§ **The problem**:
From the data below, please reproduce exactly everything from the line that contains "- **February 5**: review" down to the line that contains "### Key Decisions", with both ends included.
┌──
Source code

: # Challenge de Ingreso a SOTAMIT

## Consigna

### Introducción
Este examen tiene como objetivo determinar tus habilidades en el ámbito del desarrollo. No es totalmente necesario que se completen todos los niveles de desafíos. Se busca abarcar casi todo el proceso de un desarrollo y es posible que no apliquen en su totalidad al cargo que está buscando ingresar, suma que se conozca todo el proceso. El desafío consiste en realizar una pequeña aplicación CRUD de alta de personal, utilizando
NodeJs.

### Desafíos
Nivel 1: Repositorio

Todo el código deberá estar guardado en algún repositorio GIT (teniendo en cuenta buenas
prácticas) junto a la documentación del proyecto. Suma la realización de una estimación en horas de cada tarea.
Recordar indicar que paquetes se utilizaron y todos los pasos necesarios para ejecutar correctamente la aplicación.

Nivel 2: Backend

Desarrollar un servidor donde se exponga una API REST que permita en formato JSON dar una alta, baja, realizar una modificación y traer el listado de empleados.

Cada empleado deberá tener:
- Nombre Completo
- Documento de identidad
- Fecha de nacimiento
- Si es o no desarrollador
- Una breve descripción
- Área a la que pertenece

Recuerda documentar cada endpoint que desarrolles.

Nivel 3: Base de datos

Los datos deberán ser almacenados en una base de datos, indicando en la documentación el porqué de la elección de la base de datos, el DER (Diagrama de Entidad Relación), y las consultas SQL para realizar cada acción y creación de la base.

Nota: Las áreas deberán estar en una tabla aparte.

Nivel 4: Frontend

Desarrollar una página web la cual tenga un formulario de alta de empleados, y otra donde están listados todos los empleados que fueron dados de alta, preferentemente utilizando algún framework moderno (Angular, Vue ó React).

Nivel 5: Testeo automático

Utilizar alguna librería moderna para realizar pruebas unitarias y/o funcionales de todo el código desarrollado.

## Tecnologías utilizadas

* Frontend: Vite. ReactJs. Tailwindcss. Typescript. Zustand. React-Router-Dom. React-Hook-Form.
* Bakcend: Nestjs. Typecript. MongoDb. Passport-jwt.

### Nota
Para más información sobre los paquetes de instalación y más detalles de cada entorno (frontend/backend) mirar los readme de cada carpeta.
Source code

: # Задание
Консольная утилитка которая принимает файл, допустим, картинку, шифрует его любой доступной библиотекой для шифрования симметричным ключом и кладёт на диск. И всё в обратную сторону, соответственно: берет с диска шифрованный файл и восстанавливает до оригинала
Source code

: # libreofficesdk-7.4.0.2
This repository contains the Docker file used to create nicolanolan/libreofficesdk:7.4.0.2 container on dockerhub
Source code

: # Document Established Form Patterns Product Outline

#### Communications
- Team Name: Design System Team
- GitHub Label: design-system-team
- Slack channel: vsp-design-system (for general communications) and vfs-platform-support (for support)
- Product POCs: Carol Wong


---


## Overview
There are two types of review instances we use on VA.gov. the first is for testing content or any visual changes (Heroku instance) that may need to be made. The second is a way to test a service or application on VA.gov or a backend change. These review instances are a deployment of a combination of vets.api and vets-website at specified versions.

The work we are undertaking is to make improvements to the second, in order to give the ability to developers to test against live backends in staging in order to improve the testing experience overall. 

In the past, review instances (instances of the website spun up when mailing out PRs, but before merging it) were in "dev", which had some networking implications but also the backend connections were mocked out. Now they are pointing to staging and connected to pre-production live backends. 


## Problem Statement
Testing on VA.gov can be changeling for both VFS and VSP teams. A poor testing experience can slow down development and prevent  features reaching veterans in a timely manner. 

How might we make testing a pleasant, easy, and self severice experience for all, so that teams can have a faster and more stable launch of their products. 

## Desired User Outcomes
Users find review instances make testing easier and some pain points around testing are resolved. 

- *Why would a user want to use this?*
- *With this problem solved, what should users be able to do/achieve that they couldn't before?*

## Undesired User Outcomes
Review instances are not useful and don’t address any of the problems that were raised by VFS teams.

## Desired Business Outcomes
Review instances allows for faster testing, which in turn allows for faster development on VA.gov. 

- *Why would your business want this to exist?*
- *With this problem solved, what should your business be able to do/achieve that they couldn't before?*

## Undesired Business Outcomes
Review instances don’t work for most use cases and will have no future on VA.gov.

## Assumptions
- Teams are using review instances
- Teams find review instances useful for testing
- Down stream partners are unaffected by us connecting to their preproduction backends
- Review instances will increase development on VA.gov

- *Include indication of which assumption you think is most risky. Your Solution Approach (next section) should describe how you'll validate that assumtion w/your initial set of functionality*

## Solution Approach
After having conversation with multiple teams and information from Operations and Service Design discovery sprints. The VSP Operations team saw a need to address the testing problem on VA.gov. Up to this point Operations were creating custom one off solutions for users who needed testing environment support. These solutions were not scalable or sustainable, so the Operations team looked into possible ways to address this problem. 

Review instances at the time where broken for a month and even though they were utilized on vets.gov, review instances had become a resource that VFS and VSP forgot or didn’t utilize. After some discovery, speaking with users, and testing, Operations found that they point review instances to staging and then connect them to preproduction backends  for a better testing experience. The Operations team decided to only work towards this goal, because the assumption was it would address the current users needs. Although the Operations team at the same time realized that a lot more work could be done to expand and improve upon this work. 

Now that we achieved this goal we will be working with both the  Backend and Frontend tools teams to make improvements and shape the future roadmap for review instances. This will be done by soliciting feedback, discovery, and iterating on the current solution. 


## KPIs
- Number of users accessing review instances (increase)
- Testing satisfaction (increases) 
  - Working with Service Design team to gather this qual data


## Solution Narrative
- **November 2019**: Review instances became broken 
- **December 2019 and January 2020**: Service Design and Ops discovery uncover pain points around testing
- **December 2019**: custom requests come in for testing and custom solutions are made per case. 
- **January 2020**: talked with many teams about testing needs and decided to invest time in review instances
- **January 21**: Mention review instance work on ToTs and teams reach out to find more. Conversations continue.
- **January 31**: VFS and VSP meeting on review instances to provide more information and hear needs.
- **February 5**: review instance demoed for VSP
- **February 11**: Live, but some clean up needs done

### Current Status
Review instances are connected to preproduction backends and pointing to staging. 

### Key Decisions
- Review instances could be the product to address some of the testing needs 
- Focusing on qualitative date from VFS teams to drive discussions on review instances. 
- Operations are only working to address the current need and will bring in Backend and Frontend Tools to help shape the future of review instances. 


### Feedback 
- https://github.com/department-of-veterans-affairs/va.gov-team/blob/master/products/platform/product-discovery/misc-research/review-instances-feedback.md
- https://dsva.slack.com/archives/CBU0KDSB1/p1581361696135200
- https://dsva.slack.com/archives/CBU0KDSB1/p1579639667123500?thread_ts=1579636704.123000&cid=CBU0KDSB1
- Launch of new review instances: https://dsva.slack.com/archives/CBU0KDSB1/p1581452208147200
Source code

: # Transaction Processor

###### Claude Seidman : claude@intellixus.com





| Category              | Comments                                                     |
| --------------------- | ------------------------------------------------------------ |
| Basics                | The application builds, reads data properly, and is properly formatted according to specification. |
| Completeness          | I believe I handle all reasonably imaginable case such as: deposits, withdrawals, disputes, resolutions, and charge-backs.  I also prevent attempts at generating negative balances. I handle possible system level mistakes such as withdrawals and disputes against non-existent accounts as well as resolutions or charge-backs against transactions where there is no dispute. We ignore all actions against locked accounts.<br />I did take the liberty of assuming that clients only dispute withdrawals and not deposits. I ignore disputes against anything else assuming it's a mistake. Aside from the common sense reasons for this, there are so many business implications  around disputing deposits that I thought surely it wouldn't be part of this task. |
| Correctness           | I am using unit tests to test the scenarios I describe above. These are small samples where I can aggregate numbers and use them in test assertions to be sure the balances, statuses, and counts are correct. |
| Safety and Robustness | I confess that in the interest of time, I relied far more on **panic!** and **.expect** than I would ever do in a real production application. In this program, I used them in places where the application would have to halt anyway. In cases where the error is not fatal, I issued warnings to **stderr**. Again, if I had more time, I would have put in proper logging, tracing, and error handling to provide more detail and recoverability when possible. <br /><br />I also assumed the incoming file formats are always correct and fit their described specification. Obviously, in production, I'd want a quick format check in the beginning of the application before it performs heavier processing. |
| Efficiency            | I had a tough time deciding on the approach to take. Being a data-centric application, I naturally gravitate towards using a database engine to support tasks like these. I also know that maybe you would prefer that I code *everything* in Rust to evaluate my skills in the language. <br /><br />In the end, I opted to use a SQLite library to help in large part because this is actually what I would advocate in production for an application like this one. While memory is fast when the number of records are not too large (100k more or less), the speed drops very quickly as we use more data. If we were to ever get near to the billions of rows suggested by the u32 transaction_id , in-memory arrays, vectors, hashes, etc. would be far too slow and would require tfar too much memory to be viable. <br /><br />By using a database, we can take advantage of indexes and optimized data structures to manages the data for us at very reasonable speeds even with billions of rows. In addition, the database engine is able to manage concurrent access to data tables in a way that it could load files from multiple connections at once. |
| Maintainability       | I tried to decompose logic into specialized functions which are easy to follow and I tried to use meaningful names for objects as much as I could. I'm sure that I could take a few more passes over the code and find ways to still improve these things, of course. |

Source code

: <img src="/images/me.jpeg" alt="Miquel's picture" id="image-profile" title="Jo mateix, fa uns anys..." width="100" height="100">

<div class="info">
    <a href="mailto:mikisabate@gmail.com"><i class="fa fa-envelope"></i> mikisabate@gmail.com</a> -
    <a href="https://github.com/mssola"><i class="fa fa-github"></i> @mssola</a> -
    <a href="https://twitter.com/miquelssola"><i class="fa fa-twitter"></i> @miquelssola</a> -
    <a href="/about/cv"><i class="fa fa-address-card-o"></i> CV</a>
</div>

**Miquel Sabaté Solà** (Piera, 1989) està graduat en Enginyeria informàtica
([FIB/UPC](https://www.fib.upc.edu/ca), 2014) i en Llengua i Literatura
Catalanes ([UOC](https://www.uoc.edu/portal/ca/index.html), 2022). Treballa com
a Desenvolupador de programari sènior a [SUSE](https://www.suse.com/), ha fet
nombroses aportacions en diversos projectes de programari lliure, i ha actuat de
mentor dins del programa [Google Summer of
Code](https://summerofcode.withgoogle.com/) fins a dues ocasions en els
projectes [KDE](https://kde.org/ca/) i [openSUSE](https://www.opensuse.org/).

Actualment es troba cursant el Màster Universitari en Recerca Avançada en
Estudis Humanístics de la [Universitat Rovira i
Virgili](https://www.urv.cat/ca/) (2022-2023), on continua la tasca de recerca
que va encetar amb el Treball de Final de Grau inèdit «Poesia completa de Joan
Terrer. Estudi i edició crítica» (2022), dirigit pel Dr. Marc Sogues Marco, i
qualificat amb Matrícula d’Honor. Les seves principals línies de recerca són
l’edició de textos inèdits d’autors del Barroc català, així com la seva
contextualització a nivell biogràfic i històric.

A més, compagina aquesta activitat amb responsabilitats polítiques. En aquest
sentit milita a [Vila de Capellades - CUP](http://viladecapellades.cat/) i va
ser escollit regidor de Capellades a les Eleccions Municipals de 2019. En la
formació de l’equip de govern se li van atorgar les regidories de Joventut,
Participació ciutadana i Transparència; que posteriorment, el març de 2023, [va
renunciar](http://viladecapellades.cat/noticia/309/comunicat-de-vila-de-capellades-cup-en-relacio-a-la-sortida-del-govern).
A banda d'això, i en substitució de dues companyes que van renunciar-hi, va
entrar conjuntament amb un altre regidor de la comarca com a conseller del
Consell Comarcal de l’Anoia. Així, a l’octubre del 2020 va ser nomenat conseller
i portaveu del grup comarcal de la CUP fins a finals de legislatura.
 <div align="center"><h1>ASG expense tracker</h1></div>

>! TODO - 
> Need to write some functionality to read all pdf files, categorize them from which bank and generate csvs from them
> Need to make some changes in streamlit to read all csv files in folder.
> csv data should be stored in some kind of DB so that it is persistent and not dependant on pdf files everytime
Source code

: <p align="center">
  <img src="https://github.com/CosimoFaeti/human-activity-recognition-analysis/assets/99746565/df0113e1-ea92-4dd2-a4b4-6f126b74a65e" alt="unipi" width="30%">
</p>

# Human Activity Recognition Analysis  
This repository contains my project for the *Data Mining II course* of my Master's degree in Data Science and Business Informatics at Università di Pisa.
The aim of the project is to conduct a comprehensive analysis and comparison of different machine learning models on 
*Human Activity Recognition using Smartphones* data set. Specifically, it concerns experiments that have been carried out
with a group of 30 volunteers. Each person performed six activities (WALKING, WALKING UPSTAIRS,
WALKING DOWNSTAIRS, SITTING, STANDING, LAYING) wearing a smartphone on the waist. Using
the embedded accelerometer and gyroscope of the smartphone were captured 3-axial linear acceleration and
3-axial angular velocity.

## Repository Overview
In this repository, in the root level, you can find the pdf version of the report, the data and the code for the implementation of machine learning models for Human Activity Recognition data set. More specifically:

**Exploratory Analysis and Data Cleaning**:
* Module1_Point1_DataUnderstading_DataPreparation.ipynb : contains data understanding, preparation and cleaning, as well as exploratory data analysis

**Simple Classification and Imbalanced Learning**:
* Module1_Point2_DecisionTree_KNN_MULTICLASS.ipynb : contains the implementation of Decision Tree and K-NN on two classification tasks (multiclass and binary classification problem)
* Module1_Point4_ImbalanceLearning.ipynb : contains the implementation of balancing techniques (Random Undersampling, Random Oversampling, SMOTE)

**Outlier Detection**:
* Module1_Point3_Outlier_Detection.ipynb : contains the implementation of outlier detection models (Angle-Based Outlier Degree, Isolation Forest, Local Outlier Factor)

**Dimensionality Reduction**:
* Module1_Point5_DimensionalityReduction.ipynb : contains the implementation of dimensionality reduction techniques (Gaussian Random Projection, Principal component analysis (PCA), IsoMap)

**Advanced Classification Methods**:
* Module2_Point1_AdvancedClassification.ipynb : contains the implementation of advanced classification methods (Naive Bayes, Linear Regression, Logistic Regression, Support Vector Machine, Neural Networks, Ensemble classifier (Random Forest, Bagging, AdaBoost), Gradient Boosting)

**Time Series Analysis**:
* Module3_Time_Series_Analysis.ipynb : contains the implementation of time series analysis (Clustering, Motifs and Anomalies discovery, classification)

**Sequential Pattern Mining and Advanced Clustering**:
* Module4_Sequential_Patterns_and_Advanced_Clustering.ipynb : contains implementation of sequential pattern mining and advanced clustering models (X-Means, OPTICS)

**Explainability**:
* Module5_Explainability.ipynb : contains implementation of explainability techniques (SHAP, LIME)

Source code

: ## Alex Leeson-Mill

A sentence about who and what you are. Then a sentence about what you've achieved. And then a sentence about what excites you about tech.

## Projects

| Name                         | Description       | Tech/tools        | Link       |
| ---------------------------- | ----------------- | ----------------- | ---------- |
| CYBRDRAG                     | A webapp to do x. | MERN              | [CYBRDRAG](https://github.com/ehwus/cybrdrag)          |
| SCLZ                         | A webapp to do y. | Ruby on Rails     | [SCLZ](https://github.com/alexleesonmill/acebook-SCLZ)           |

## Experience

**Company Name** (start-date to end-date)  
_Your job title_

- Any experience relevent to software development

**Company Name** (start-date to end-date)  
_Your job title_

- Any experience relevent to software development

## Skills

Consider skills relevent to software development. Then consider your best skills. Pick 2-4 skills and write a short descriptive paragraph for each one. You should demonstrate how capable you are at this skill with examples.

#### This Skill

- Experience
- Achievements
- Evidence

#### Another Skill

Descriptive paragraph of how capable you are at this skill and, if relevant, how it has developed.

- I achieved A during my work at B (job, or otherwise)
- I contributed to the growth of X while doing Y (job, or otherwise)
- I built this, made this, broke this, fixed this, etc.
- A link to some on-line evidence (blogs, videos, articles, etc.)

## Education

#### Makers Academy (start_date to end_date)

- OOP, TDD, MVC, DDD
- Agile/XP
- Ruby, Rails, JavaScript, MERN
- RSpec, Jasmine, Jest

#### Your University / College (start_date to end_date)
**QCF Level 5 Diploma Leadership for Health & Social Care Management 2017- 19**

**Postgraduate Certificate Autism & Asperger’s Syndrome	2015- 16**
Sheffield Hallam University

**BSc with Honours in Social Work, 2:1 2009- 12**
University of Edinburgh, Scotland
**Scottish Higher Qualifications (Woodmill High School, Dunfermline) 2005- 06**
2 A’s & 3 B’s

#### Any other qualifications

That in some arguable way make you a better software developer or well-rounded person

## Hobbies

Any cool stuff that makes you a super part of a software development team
└──
§ **Solution to the problem**:
- **February 5**: review instance demoed for VSP
- **February 11**: Live, but some clean up needs done

### Current Status
Review instances are connected to preproduction backends and pointing to staging. 

### Key Decisions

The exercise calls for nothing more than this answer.